今年は、両生類・カエルをテーマに展開し、カエル・両生類好きの皆様が集まりました。内容のさわりとして…
カエルは哺乳類よりも繁栄している!?
カエルは「両生類」とよばれるグループの一員です。
両生類にはほかにもイモリ、サンショウウオなどの仲間が含まれていますが、代表的なものは何といってもカエルでしょう。
IUCN(国際自然保護連合)という機関が2008年にまとめたリストによると、現在、世界では6,347種の両生類が発見されており、中でもカエルは5,602種を数える大所帯です。
ちなみに、哺乳類はゾウもキリンもクジラもサルも何もかも全部足して5,488種です。
種類数でいうなら、カエルは私たち哺乳類以上に大繁栄しているグループなのです。
南極大陸をのぞくほぼすべての陸地に分布しており、なかには北極圏内まで進出したものもいます。
カエルは、昆虫などの獲物をじっとすわったまま待ち伏せ、ネバネバした長い舌で一瞬にして巻き取ります。

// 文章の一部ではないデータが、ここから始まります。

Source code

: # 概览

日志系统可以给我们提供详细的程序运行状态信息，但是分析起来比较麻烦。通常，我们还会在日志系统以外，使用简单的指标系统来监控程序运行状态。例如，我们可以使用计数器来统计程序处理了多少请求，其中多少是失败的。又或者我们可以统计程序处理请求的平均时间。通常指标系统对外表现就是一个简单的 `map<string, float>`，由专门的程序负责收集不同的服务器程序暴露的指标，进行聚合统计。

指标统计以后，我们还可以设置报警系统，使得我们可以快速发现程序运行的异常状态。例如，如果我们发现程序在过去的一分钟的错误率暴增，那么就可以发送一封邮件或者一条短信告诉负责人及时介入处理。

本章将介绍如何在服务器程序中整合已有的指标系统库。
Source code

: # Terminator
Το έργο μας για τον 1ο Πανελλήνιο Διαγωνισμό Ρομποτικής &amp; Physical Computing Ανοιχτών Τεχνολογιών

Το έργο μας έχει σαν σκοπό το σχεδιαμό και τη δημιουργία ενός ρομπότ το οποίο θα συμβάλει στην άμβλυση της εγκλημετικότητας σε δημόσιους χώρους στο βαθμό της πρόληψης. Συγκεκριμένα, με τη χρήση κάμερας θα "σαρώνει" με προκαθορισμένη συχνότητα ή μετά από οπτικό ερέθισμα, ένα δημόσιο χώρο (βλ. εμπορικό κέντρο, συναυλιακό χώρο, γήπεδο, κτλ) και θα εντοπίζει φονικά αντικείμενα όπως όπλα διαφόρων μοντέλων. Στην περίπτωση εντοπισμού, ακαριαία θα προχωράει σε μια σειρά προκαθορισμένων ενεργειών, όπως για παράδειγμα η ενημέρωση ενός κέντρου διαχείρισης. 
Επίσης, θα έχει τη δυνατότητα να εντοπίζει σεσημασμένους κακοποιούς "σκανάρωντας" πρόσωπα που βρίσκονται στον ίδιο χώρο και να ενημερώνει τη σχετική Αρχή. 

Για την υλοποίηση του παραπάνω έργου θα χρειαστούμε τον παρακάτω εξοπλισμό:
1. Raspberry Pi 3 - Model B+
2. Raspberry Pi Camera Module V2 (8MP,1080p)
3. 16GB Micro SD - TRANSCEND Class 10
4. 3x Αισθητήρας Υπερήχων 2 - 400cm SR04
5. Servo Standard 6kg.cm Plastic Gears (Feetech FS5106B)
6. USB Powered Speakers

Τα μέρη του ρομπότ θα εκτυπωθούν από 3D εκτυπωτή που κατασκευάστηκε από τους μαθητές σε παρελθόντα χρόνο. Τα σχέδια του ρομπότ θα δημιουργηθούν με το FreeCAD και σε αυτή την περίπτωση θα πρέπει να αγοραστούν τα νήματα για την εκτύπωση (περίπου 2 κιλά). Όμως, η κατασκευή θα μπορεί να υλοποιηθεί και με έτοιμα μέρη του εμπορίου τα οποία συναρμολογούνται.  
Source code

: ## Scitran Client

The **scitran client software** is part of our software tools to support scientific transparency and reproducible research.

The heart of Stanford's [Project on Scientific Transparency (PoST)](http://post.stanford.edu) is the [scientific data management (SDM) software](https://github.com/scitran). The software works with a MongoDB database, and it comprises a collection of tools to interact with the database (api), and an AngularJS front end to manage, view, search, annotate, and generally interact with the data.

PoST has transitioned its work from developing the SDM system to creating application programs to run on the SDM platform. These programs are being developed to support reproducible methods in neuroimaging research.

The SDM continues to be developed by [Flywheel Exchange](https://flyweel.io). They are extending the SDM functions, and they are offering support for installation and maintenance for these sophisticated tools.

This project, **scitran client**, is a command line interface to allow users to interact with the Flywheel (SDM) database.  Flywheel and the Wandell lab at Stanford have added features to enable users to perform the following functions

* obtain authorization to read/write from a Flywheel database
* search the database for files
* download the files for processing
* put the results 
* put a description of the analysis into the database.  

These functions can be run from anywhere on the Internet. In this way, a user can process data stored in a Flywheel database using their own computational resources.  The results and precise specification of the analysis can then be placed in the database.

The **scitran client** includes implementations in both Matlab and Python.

食いしん坊のカエルは、人間にとっての「害虫」を含め、自然界のさまざまな虫を食べてくれます。
さらに、そうして肥え太ったカエル自身は、鳥獣やヘビなどおびただしい肉食動物の餌となり、これらの生命を維持させるという重要な役割を果たしています。
カエルの仲間、両生類ってどんな動物?
両生類は約3億8000万年前、最初に陸上への進出を果たした脊椎動物(背骨を持つ動物)ですが、陸上生活への適応は不完全で、子孫を残すためには水辺から遠く離れることができません。
日本語で言う両生類とは英語で「水陸両生のもの」を意味する“Amphibia”という言葉を明治時代に翻訳したものです。

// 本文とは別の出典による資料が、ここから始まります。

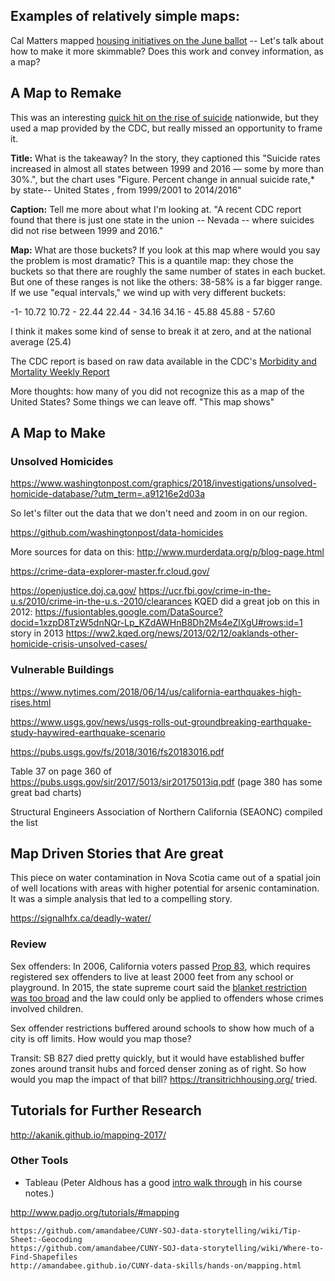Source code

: ## Examples of relatively simple maps:

Cal Matters mapped [housing initiatives on the June ballot](https://calmatters.org/articles/map-how-we-voted-on-housing-issues-up-and-down-the-state/) -- Let's talk about how to make it more skimmable? Does this work and convey information, as a map?


## A Map to Remake

This was an interesting [quick hit on the rise of suicide](https://www.buzzfeed.com/carolinekee/suicide-rates-increase-us-2016-all-states) nationwide, but they used a map provided by the CDC, but really missed an opportunity to frame it.

**Title:** What is the takeaway? In the story, they captioned this "Suicide rates increased in almost all states between 1999 and 2016 — some by more than 30%.", but the chart uses "Figure. Percent change in annual suicide rate,* by state-- United States , from 1999/2001 to 2014/2016"

**Caption:** Tell me more about what I'm looking at. "A recent CDC report found that there is just one state in the union -- Nevada -- where suicides did not rise between 1999 and 2016."

**Map:** What are those buckets? If you look at this map where would you say the problem is most dramatic? This is a quantile map: they chose the buckets so that there are roughly the same number of states in each bucket. But one of these ranges is not like the others: 38-58% is a far bigger range. If we use "equal intervals," we wind up with very different buckets:

-1- 10.72
10.72 - 22.44
22.44 - 34.16
34.16 - 45.88
45.88 - 57.60

I think it makes some kind of sense to break it at zero, and at the national average (25.4)


The CDC report is based on raw data available in the CDC's [Morbidity and Mortality Weekly Report](https://www.cdc.gov/mmwr/index.html)



More thoughts: how many of you did not recognize this as a map of the United States? Some things we can leave off. "This map shows"

## A Map to Make

### Unsolved Homicides

https://www.washingtonpost.com/graphics/2018/investigations/unsolved-homicide-database/?utm_term=.a91216e2d03a

So let's filter out the data that we don't need and zoom in on our region.

https://github.com/washingtonpost/data-homicides

More sources for data on this: http://www.murderdata.org/p/blog-page.html

https://crime-data-explorer-master.fr.cloud.gov/

https://openjustice.doj.ca.gov/
https://ucr.fbi.gov/crime-in-the-u.s/2010/crime-in-the-u.s.-2010/clearances
KQED did a great job on this in 2012:
https://fusiontables.google.com/DataSource?docid=1xzpD8TzW5dnNQr-Lp_KZdAWHnB8Dh2Ms4eZlXgU#rows:id=1
story in 2013
https://ww2.kqed.org/news/2013/02/12/oaklands-other-homicide-crisis-unsolved-cases/



### Vulnerable Buildings
https://www.nytimes.com/2018/06/14/us/california-earthquakes-high-rises.html

https://www.usgs.gov/news/usgs-rolls-out-groundbreaking-earthquake-study-haywired-earthquake-scenario

https://pubs.usgs.gov/fs/2018/3016/fs20183016.pdf

Table 37 on page 360 of https://pubs.usgs.gov/sir/2017/5013/sir20175013iq.pdf (page 380 has some great bad charts)

Structural Engineers Association of Northern California (SEAONC) compiled the list

## Map Driven Stories that Are great
This piece on water contamination in Nova Scotia came out of a spatial join of well locations with areas with higher potential for arsenic contamination. It was a simple analysis that led to a compelling story.

https://signalhfx.ca/deadly-water/

### Review

Sex offenders:
In 2006, California voters passed [Prop 83](http://www.lao.ca.gov/ballot/2006/83_11_2006.htm), which requires registered sex offenders to live at least 2000 feet from any school or playground. In 2015, the state supreme court said the [blanket restriction was too broad](https://www.nbclosangeles.com/news/local/California-Loosens-Sex-Offender-Residency-Restrictions-297740931.html) and the law could only be applied to offenders whose crimes involved children.

Sex offender restrictions buffered around schools to show how much of a city is off limits. How would you map those?

Transit:
SB 827 died pretty quickly, but it would have established buffer zones around transit hubs and forced denser zoning as of right.
 So how would you map the impact of that bill? <https://transitrichhousing.org/> tried.



## Tutorials for Further Research
http://akanik.github.io/mapping-2017/

### Other Tools
* Tableau (Peter Aldhous has a good [intro walk through](http://paldhous.github.io/ucb/2016/intro-data/week4.html) in his course notes.)

http://www.padjo.org/tutorials/#mapping



    https://github.com/amandabee/CUNY-SOJ-data-storytelling/wiki/Tip-Sheet:-Geocoding
    https://github.com/amandabee/CUNY-SOJ-data-storytelling/wiki/Where-to-Find-Shapefiles
    http://amandabee.github.io/CUNY-data-skills/hands-on/mapping.html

それは水陸両用の乗り物やトライアスロン選手のように輝かしいものではなく、水中と陸上の両方にしばられてうろうろせざるをえない、気の毒なイメージのほうが実像に近いかもしれません。
日本はカエル大国だ!!
現在の日本には少なくとも43種類のカエルの生息が知られています。
これほどの多様性は、南北に長く、しかもいくつもの島々に分かれた列島の形、起伏に富んだ地形、そして降水に恵まれた気候などさまざまな好条件が作用して生み出されたものです。
両生類好きの子供も親も、わいわい言いながら楽しんでいただけました。